Directions for this task
Of the lines below, write out exactly those from the line with "सर्वभावैर्वर्जितो यत् ततो याति ममास्पदम् ।" through the line with "दुर्लभा मम वेत्तारो जगत्यत्र भवन्ति वै ।", both included, and skip the rest.

Provided entries
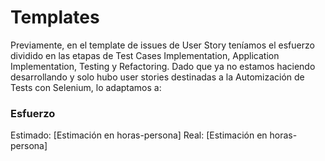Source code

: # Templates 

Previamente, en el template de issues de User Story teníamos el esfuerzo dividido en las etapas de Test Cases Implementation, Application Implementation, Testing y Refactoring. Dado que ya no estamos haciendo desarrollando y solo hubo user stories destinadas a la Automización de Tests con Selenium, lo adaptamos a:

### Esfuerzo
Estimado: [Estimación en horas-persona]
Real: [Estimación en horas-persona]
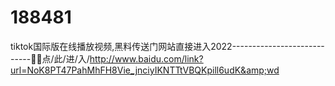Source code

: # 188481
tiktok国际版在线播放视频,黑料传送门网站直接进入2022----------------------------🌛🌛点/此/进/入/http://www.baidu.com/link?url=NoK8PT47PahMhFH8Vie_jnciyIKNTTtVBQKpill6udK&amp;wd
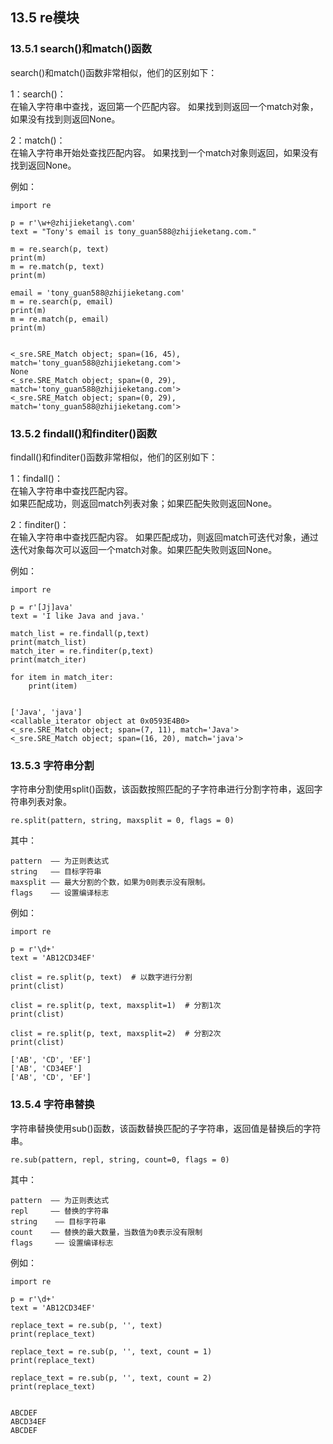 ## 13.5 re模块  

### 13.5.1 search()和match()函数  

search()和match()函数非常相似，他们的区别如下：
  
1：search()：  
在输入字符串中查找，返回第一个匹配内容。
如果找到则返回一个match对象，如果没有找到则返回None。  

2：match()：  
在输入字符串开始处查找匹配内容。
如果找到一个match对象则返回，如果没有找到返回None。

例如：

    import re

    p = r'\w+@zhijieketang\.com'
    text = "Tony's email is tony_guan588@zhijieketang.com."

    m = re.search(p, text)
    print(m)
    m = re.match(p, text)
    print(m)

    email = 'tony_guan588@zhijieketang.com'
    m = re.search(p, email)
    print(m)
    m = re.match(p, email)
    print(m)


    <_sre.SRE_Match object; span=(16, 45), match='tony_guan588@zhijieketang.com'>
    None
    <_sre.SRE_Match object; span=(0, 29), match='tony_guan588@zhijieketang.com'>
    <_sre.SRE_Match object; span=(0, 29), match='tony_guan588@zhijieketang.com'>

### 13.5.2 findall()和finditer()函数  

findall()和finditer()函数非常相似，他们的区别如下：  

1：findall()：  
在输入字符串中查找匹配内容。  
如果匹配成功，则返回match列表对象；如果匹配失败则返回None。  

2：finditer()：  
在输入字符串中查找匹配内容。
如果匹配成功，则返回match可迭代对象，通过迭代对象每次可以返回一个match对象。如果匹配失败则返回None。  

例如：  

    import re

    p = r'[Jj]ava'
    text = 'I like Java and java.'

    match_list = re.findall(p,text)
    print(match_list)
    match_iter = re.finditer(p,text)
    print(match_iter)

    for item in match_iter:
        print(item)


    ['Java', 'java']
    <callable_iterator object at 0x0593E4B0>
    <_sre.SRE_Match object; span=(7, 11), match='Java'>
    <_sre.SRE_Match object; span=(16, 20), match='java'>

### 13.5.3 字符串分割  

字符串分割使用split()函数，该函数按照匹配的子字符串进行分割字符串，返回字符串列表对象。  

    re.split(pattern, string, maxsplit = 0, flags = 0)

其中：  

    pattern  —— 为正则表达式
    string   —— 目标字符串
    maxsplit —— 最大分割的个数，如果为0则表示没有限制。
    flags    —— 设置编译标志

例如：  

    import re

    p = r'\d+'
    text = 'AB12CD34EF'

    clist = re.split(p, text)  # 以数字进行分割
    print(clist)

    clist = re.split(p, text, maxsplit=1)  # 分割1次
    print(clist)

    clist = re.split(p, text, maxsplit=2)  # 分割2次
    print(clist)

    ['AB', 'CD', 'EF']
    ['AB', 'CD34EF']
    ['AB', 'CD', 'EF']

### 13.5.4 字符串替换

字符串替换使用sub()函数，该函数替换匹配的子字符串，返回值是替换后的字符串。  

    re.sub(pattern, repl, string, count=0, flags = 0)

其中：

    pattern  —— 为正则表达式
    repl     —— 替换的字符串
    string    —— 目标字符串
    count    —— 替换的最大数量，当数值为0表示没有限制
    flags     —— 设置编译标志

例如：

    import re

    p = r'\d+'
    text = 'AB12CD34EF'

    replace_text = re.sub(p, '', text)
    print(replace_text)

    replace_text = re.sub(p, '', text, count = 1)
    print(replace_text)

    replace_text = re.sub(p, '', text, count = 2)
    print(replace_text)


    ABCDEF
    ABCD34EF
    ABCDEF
--
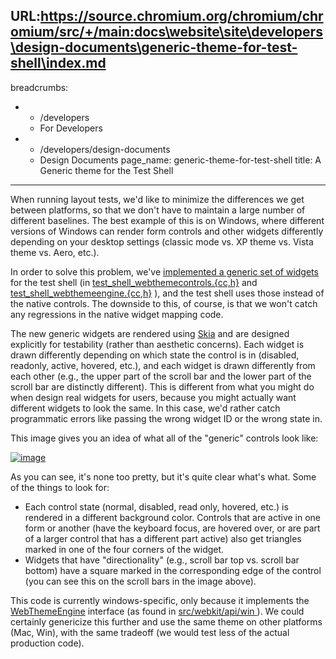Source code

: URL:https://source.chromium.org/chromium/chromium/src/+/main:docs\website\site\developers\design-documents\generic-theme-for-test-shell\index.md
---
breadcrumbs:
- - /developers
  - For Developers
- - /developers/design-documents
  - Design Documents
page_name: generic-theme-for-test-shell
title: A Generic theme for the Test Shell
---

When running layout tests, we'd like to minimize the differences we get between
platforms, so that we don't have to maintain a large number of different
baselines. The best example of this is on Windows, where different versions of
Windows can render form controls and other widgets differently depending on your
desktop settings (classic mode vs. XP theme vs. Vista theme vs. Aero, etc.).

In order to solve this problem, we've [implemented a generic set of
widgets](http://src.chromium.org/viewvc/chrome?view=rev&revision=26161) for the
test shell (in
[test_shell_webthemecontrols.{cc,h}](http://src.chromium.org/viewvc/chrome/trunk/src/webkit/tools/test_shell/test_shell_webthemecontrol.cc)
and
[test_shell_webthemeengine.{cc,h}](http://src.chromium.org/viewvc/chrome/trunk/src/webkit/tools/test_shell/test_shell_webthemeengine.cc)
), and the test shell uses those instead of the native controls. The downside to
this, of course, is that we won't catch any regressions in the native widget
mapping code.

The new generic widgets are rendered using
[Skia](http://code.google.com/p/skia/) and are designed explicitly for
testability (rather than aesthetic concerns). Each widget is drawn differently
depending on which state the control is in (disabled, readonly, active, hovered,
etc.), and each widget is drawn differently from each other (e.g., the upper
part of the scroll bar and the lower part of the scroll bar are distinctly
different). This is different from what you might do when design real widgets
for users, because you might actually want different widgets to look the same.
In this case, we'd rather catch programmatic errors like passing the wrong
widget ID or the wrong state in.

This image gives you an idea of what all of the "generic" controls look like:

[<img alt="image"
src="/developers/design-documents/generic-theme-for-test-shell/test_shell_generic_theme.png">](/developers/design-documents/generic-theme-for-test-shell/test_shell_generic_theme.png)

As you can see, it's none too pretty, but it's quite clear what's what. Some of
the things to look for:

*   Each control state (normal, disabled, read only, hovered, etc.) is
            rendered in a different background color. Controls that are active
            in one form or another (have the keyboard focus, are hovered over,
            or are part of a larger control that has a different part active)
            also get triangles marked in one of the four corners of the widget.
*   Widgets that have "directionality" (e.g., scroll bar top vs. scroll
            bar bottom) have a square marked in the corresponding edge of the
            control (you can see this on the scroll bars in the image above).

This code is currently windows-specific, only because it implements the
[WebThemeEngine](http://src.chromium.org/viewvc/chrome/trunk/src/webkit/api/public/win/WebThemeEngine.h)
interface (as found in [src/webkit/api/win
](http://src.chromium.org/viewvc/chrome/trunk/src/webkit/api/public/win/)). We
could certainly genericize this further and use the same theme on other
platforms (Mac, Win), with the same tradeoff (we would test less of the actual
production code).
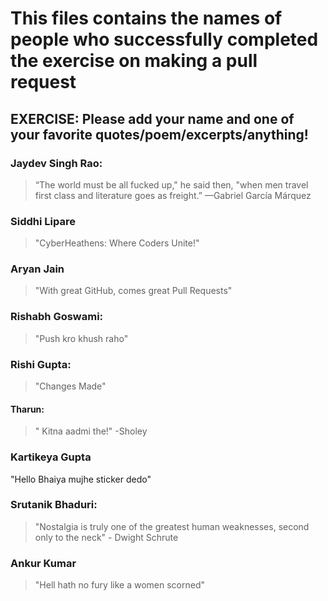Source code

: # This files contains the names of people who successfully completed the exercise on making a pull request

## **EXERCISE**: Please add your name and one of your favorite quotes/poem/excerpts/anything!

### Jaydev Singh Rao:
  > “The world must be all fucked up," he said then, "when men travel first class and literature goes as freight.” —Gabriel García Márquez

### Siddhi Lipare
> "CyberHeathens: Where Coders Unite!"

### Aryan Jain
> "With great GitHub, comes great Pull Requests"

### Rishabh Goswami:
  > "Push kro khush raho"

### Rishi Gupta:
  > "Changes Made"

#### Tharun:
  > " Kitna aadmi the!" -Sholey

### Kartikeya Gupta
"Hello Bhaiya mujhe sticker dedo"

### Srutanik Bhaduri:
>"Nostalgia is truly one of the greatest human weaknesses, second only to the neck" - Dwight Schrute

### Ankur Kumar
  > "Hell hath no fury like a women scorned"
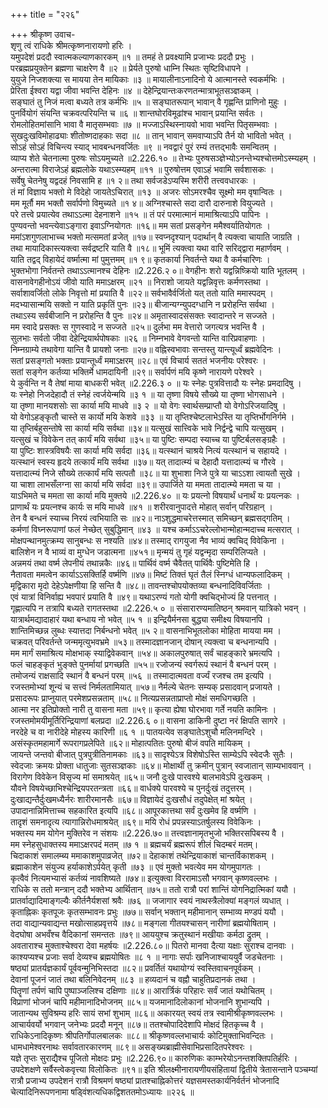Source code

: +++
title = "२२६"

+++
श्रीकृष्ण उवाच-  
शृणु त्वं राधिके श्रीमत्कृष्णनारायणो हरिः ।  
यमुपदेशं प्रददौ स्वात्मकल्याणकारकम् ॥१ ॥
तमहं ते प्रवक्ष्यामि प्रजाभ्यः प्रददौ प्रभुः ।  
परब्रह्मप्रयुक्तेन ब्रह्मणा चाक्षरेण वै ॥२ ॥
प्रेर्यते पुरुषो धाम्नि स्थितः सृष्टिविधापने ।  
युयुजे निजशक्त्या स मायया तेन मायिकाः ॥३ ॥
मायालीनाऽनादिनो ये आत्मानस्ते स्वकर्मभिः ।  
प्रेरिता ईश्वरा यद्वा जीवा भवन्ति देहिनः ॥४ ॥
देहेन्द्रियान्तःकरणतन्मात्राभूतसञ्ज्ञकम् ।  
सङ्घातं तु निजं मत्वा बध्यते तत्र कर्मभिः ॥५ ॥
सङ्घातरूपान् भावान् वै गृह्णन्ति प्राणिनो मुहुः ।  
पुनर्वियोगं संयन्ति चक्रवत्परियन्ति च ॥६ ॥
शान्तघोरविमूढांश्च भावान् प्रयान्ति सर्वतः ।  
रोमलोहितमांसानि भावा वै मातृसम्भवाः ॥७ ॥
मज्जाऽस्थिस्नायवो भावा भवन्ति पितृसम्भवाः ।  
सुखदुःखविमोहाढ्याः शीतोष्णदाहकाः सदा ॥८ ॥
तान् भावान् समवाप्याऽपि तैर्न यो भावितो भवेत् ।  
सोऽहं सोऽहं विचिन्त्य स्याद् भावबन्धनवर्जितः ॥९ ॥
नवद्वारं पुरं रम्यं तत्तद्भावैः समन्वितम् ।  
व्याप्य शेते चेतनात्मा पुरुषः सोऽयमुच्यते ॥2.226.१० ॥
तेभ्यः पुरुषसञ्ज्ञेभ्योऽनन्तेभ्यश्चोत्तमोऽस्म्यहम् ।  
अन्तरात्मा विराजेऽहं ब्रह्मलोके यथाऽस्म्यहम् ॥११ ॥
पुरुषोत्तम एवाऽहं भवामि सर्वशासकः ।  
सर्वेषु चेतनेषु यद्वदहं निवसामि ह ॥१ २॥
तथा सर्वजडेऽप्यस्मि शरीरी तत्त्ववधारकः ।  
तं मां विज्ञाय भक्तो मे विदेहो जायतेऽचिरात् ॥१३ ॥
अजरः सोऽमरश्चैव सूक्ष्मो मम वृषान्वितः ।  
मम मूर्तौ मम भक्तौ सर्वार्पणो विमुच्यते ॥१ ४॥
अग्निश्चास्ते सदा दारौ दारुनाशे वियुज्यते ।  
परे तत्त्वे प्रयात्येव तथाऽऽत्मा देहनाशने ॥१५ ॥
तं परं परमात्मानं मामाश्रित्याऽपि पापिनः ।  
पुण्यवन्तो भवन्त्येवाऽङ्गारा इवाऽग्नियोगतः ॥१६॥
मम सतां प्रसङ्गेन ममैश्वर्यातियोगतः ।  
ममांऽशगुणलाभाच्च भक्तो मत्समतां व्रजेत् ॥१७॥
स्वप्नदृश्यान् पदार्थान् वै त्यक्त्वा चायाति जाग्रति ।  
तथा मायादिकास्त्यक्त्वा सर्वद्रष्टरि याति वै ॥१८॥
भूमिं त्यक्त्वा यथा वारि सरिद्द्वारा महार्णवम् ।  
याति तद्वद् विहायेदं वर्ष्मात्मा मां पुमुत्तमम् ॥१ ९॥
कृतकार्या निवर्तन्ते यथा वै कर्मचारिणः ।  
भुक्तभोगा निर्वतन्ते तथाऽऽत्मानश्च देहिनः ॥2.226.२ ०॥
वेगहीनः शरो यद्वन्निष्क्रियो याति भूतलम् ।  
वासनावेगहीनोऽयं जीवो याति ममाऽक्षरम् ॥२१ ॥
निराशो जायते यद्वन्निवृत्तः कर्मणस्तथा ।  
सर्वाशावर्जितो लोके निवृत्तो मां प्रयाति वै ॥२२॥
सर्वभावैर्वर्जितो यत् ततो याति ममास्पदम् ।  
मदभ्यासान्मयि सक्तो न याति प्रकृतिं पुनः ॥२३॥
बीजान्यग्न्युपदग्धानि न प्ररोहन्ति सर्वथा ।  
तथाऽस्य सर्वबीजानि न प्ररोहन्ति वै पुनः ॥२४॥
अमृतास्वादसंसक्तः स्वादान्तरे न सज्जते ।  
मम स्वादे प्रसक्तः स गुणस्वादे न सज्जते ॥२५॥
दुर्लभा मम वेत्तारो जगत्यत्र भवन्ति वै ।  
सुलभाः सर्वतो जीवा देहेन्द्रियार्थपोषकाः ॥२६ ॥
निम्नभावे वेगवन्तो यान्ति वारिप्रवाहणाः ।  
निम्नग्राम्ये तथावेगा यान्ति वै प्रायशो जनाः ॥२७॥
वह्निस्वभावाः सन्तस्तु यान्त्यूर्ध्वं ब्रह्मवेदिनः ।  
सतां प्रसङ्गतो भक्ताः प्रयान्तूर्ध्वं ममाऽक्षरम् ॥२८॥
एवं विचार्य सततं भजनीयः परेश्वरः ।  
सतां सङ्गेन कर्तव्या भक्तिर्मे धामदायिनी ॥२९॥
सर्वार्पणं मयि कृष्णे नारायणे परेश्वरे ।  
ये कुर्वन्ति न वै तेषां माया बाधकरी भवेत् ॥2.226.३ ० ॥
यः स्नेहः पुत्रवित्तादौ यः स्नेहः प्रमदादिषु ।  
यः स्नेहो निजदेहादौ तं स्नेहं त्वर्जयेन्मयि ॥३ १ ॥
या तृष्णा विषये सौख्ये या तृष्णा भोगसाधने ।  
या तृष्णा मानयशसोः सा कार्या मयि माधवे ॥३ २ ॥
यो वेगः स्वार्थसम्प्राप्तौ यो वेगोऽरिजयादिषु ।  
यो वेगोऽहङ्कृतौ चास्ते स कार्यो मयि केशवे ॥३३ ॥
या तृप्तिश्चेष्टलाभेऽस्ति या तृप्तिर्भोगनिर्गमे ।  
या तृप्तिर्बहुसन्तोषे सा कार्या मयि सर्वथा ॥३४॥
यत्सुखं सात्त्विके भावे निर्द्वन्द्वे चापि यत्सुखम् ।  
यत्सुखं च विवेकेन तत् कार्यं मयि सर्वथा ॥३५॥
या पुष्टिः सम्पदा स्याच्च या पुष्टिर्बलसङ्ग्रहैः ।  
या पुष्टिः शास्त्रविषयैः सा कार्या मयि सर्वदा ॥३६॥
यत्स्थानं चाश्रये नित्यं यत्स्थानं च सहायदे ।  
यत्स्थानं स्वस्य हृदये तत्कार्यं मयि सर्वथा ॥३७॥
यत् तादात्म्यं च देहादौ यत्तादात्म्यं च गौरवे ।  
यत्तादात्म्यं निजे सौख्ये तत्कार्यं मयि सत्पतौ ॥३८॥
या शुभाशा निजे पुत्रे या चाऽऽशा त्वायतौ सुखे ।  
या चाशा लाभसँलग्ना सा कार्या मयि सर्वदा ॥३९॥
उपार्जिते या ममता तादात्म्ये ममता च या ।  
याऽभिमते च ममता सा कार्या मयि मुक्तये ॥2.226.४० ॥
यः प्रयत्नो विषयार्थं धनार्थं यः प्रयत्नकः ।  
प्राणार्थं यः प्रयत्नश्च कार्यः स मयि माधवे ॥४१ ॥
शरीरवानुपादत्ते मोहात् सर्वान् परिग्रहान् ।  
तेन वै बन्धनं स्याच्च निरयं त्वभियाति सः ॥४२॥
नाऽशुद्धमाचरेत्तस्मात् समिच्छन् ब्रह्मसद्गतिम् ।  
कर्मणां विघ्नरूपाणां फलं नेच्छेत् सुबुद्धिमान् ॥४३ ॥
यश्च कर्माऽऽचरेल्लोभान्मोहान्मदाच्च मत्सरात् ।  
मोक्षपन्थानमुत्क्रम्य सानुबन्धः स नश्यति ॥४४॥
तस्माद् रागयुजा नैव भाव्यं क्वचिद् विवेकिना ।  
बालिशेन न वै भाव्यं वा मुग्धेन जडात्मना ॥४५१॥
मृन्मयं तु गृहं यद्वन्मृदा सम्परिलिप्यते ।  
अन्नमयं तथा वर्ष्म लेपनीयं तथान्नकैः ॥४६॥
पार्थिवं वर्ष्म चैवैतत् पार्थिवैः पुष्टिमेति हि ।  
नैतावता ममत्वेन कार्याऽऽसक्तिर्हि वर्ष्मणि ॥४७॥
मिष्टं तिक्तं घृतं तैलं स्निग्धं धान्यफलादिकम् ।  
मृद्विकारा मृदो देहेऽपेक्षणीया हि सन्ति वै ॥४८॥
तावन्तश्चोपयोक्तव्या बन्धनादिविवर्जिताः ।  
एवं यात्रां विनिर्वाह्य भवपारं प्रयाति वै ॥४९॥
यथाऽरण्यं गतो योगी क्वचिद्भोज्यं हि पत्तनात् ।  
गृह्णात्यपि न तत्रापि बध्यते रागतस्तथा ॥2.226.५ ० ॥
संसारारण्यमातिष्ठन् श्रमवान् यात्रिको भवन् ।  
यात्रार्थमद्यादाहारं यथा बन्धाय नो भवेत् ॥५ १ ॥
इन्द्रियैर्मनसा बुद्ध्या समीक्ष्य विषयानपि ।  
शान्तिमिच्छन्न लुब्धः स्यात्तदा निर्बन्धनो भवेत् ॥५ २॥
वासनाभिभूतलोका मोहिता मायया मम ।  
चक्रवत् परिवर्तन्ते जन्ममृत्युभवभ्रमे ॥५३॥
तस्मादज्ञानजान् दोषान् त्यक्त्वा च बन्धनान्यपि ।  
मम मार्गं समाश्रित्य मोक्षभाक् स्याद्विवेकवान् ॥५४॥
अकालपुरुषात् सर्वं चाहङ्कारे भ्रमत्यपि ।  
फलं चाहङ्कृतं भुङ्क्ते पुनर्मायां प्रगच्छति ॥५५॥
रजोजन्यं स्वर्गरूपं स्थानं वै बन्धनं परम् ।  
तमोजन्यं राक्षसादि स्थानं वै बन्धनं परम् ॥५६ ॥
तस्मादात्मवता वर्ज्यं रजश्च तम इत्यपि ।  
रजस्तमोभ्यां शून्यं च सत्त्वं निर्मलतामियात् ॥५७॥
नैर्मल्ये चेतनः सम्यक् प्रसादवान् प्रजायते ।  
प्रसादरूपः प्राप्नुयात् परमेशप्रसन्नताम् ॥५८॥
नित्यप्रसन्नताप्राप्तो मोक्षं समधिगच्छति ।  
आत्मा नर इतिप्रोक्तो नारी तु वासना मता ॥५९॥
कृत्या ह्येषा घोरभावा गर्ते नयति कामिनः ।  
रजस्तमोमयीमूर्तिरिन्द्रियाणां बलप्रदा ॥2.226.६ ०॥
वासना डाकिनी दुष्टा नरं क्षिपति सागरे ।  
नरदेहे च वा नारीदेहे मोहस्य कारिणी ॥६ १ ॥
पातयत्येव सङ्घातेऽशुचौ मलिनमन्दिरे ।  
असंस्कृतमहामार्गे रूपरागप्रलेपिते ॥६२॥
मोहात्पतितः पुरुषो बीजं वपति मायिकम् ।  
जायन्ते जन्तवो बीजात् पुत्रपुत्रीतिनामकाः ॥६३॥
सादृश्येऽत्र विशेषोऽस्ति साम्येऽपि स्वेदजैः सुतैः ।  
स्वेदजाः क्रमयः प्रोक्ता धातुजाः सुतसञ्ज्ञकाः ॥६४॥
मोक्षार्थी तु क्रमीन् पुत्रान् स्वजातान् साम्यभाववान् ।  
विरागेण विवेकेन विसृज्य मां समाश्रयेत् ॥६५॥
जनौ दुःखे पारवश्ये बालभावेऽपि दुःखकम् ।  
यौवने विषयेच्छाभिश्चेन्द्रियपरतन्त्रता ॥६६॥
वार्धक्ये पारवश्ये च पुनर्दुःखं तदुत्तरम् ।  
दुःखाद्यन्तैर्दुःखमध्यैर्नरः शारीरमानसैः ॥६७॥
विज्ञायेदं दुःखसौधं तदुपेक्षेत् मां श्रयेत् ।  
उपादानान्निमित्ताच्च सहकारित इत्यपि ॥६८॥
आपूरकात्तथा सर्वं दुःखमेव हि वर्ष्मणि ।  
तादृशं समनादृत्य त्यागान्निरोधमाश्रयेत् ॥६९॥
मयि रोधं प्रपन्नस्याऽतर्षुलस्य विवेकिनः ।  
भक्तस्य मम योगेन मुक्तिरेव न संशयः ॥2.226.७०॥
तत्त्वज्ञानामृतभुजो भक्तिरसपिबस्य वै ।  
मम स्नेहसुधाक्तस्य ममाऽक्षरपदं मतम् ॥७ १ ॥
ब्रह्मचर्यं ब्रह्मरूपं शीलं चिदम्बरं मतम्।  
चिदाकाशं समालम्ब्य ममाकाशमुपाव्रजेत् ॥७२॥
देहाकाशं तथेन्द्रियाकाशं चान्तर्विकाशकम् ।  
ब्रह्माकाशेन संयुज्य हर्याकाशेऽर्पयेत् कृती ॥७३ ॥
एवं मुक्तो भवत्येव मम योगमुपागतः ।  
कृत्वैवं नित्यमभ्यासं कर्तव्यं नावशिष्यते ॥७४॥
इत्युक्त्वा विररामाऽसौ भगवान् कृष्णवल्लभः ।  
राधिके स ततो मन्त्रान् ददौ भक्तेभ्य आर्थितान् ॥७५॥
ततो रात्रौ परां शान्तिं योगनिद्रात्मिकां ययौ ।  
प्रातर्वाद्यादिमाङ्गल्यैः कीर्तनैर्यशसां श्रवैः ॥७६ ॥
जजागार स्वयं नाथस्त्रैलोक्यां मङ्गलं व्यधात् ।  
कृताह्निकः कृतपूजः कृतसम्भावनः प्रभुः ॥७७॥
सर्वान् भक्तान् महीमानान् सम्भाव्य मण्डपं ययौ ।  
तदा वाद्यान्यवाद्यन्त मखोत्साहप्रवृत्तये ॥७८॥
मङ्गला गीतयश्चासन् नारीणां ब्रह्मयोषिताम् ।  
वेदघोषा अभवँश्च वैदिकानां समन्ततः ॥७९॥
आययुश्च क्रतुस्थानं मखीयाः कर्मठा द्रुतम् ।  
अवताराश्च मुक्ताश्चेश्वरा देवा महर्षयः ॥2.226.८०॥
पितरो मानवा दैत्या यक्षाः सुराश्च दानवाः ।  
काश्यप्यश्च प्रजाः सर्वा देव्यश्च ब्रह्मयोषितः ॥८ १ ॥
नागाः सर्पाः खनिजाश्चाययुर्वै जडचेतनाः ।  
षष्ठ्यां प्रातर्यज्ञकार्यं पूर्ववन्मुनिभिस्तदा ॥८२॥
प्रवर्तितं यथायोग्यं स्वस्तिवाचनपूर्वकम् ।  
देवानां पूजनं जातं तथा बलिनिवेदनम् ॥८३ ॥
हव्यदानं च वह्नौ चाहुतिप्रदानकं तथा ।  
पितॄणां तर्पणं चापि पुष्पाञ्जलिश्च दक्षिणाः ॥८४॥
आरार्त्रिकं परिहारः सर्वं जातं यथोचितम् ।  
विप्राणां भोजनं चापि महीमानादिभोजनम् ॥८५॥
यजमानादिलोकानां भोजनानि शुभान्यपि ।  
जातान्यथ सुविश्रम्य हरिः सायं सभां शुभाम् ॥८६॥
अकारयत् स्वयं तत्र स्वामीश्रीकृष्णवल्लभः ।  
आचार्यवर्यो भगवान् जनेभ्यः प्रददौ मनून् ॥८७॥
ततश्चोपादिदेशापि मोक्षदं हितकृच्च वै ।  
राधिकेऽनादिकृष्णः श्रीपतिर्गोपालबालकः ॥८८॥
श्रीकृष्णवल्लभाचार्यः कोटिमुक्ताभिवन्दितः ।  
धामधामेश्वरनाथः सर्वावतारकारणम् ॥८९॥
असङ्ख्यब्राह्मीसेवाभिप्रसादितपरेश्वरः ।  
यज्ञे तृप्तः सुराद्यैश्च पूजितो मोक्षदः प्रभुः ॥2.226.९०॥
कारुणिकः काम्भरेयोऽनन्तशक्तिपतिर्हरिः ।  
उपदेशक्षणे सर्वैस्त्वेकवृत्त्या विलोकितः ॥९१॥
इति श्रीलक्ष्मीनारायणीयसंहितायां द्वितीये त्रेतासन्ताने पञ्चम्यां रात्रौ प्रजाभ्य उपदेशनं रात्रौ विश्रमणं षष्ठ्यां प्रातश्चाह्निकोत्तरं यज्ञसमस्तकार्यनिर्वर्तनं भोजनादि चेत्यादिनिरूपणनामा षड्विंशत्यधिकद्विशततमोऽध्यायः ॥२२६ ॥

Exercise output
सर्वभावैर्वर्जितो यत् ततो याति ममास्पदम् ।  
मदभ्यासान्मयि सक्तो न याति प्रकृतिं पुनः ॥२३॥
बीजान्यग्न्युपदग्धानि न प्ररोहन्ति सर्वथा ।  
तथाऽस्य सर्वबीजानि न प्ररोहन्ति वै पुनः ॥२४॥
अमृतास्वादसंसक्तः स्वादान्तरे न सज्जते ।  
मम स्वादे प्रसक्तः स गुणस्वादे न सज्जते ॥२५॥
दुर्लभा मम वेत्तारो जगत्यत्र भवन्ति वै ।  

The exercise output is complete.